(Stored entries)
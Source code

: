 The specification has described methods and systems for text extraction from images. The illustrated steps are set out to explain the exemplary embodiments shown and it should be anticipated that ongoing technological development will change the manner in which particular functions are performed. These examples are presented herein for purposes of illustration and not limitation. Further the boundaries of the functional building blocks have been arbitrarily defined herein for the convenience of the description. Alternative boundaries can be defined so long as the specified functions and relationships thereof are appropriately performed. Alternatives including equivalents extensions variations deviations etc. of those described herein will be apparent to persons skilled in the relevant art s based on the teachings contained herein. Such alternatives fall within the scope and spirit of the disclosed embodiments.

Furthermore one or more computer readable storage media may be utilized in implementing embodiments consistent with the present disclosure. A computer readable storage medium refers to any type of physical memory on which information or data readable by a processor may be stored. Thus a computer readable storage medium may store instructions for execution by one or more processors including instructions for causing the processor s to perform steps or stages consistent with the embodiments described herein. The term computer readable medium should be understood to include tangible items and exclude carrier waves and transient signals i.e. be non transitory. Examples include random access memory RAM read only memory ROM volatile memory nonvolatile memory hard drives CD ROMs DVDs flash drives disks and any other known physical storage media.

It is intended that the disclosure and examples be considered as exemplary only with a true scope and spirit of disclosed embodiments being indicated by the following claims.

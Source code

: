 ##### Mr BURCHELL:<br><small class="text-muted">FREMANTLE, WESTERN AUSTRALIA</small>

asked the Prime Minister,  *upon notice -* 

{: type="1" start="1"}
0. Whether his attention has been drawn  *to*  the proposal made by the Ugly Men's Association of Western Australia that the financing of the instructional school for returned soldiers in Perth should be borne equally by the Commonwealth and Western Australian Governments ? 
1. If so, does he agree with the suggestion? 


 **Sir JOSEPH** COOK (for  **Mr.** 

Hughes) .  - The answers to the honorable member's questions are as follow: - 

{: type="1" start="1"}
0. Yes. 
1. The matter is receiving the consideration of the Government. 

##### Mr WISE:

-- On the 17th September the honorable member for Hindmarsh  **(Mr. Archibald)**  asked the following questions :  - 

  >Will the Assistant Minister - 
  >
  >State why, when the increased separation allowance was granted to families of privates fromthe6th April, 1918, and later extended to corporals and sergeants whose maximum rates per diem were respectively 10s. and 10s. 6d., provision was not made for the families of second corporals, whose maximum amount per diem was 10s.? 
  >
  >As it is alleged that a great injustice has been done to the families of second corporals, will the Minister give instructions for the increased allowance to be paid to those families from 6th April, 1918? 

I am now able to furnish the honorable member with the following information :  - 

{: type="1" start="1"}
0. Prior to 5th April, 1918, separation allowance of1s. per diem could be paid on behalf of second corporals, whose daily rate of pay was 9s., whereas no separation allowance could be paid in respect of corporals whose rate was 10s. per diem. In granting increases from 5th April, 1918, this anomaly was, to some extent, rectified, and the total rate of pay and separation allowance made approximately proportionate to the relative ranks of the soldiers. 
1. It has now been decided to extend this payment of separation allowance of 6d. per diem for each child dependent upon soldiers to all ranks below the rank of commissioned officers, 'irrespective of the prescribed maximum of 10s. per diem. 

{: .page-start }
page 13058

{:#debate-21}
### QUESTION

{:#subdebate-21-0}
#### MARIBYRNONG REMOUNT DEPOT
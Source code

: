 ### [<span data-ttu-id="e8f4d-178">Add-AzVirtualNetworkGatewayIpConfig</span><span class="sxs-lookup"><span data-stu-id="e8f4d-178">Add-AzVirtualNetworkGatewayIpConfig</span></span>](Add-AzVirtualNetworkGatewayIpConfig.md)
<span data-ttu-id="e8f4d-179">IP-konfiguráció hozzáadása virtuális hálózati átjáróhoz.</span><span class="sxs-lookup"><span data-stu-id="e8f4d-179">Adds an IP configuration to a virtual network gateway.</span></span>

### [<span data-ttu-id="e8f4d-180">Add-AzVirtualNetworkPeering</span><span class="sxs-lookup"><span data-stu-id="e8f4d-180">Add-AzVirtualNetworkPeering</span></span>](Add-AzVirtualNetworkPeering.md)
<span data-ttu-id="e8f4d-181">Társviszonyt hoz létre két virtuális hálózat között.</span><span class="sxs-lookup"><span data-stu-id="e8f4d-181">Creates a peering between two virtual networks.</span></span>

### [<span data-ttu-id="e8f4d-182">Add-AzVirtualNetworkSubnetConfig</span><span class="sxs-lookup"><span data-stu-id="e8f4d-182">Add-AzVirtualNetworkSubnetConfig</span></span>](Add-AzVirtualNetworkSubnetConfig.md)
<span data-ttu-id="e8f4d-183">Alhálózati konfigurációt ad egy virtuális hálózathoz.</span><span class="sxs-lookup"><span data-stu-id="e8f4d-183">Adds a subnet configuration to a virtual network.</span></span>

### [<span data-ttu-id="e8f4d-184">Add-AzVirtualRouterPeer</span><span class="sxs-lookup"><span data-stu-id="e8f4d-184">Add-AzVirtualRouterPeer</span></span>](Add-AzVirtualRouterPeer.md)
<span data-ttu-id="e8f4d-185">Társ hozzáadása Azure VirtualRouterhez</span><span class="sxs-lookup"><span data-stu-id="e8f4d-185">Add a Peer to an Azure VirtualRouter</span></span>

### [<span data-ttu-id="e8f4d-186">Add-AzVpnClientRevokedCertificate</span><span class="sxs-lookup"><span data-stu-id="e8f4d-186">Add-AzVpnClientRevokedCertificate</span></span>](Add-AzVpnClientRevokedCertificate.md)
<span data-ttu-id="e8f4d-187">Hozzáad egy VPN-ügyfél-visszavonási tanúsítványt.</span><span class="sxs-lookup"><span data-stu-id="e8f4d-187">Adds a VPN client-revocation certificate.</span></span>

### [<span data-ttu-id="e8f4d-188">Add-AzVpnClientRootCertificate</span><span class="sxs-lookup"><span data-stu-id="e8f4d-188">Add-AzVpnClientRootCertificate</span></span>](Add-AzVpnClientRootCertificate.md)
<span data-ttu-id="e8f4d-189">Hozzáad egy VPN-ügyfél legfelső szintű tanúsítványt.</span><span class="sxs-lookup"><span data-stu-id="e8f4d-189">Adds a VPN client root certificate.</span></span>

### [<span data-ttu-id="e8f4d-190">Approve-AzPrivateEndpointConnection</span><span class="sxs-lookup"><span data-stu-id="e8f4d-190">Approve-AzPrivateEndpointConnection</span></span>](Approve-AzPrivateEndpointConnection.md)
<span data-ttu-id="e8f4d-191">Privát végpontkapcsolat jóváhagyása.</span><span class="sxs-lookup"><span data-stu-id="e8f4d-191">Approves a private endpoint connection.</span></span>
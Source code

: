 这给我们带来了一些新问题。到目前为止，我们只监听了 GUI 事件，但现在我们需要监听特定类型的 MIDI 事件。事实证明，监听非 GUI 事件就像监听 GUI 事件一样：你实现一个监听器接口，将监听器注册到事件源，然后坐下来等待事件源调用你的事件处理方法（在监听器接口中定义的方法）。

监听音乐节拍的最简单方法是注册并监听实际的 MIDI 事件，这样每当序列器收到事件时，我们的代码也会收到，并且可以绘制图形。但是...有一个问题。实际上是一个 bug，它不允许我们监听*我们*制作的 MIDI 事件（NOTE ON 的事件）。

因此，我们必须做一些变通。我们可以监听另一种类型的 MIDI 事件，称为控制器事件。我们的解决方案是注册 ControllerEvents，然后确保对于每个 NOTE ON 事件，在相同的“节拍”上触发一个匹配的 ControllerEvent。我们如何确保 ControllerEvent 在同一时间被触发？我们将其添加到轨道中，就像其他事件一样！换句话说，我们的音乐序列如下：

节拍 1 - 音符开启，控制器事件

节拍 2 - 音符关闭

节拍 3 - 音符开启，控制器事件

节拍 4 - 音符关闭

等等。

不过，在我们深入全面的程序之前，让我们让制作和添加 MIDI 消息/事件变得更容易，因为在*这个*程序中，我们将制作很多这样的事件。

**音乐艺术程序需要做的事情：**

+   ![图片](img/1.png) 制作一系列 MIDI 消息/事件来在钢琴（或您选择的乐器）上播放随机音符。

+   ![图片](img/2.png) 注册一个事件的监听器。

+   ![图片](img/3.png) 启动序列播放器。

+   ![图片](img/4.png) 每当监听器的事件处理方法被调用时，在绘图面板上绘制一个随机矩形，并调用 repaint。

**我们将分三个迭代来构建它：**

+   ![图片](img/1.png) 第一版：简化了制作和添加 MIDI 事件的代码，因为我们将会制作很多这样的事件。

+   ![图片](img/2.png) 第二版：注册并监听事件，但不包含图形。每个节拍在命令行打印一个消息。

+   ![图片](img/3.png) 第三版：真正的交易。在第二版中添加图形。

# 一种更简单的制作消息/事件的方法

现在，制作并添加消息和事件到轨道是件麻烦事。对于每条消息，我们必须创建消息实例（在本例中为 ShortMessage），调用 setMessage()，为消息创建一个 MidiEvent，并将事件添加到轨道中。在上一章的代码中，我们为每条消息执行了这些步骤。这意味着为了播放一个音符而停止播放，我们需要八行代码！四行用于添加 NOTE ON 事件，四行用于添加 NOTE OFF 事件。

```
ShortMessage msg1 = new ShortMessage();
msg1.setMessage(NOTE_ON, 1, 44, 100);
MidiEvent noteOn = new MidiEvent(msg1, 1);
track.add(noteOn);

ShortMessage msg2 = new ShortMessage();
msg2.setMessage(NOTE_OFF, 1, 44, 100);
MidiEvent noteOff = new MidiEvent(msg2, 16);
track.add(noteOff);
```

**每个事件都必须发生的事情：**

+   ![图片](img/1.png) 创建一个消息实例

> TASK INSTRUCTIONS: Set down only the lines above that fall between the line holding "##### Mr BURCHELL:<br><small" and the line holding "0. Whether his", inclusive, keeping each exact.

> ANSWER SECTION:
: ##### Mr BURCHELL:<br><small class="text-muted">FREMANTLE, WESTERN AUSTRALIA</small>

asked the Prime Minister,  *upon notice -* 

{: type="1" start="1"}
0. Whether his attention has been drawn  *to*  the proposal made by the Ugly Men's Association of Western Australia that the financing of the instructional school for returned soldiers in Perth should be borne equally by the Commonwealth and Western Australian Governments ? 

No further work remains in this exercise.